Start of Block
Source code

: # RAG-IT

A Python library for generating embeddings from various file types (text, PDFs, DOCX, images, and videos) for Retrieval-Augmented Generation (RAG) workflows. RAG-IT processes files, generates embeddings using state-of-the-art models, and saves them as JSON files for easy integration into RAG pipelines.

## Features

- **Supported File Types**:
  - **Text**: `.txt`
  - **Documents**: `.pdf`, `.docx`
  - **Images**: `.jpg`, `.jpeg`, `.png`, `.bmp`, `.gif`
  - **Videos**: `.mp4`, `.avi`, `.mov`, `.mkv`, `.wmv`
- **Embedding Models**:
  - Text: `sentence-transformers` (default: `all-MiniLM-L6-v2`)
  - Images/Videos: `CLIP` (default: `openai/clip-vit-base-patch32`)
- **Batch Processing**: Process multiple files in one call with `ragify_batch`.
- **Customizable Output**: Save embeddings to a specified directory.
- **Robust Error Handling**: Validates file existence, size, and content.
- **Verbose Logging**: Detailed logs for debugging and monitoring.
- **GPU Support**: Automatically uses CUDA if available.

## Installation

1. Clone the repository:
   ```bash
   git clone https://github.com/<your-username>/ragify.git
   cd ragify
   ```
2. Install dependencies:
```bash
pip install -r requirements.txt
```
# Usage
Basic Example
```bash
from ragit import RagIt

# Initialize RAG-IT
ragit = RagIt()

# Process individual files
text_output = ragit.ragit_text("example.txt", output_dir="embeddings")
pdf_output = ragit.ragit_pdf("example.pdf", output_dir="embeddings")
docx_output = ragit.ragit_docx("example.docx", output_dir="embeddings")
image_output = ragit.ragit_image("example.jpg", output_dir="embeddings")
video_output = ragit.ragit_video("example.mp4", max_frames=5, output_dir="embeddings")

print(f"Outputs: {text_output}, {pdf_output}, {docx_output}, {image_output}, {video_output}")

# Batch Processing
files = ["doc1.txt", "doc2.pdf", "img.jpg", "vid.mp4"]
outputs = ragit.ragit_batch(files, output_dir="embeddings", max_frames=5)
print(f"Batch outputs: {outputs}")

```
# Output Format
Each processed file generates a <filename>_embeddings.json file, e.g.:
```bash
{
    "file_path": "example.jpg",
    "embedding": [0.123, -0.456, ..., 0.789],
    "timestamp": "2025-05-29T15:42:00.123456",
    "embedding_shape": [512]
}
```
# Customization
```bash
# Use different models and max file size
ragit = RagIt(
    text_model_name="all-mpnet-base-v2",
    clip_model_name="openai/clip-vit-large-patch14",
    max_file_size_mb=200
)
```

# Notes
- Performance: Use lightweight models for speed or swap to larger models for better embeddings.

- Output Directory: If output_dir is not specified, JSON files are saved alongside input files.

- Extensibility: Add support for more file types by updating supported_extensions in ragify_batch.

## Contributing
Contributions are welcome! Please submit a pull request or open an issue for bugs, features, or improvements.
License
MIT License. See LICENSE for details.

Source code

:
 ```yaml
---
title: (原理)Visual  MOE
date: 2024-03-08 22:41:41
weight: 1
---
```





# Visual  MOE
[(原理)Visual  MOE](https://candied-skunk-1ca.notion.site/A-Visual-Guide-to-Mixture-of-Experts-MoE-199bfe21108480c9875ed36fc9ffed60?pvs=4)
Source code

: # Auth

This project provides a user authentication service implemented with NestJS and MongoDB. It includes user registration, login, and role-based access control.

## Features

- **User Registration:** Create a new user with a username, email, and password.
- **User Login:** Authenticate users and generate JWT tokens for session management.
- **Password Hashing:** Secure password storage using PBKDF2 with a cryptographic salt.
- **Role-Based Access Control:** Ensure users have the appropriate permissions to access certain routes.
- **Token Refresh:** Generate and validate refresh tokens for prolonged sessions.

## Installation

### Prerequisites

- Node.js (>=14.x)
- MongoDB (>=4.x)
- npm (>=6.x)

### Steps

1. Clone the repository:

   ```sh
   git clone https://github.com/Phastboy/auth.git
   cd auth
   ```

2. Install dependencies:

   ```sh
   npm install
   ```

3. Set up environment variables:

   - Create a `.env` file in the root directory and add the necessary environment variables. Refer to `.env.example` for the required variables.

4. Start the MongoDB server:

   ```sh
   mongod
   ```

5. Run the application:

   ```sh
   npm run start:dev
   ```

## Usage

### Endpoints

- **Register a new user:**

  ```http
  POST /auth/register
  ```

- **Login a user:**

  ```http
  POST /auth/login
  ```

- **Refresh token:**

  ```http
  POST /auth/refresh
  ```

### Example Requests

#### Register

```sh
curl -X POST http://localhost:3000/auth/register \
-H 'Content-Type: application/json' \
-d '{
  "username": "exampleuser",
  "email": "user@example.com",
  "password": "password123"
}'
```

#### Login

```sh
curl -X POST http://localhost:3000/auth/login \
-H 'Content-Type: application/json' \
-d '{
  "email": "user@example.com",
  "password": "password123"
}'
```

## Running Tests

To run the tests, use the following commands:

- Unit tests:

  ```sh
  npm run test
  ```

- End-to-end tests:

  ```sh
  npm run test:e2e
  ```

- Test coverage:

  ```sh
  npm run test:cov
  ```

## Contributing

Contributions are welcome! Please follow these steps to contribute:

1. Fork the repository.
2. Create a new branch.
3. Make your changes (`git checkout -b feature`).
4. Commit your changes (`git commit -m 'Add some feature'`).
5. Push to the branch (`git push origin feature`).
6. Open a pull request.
End of Block
Instructions to follow:
All that is wanted is the set of lines from the one with "- **Login a user:**" through the last line of the entries, both included, output exactly.

Response area:
- **Login a user:**

  ```http
  POST /auth/login
  ```

- **Refresh token:**

  ```http
  POST /auth/refresh
  ```

### Example Requests

#### Register

```sh
curl -X POST http://localhost:3000/auth/register \
-H 'Content-Type: application/json' \
-d '{
  "username": "exampleuser",
  "email": "user@example.com",
  "password": "password123"
}'
```

#### Login

```sh
curl -X POST http://localhost:3000/auth/login \
-H 'Content-Type: application/json' \
-d '{
  "email": "user@example.com",
  "password": "password123"
}'
```

## Running Tests

To run the tests, use the following commands:

- Unit tests:

  ```sh
  npm run test
  ```

- End-to-end tests:

  ```sh
  npm run test:e2e
  ```

- Test coverage:

  ```sh
  npm run test:cov
  ```

## Contributing

Contributions are welcome! Please follow these steps to contribute:

1. Fork the repository.
2. Create a new branch.
3. Make your changes (`git checkout -b feature`).
4. Commit your changes (`git commit -m 'Add some feature'`).
5. Push to the branch (`git push origin feature`).
6. Open a pull request.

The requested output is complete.